- _Work to be completed_
Gather, from the data below, each line in which the word "Scope" occurs.

(Records from a data source)
■ ■ ■
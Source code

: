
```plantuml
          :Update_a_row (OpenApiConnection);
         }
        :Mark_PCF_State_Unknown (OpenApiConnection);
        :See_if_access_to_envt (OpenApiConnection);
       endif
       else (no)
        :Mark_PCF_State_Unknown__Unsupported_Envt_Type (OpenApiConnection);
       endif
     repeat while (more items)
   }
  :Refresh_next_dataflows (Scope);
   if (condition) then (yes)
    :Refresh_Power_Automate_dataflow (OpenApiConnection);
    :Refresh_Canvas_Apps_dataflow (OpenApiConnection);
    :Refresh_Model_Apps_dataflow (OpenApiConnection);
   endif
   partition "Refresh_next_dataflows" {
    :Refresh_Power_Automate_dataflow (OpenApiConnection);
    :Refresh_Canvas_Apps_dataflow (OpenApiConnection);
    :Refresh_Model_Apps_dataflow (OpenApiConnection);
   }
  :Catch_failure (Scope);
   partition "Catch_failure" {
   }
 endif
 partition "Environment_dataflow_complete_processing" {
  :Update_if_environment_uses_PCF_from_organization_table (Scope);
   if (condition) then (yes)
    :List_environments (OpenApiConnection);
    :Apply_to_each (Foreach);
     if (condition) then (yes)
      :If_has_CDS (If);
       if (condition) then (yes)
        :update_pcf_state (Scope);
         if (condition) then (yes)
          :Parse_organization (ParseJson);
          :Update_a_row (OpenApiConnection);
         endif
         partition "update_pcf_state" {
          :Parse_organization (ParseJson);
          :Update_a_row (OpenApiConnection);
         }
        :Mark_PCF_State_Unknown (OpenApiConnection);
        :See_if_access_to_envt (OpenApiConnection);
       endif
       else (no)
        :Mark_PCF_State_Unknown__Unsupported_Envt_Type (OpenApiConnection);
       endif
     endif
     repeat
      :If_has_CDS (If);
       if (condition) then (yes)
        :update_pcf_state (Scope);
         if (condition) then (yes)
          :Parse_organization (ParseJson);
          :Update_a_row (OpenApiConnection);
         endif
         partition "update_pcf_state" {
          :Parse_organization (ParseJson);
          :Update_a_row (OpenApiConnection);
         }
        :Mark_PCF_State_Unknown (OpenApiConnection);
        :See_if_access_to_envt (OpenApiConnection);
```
■ ■ ■
- _Task output_
  :Refresh_next_dataflows (Scope);
  :Catch_failure (Scope);
  :Update_if_environment_uses_PCF_from_organization_table (Scope);
        :update_pcf_state (Scope);
        :update_pcf_state (Scope);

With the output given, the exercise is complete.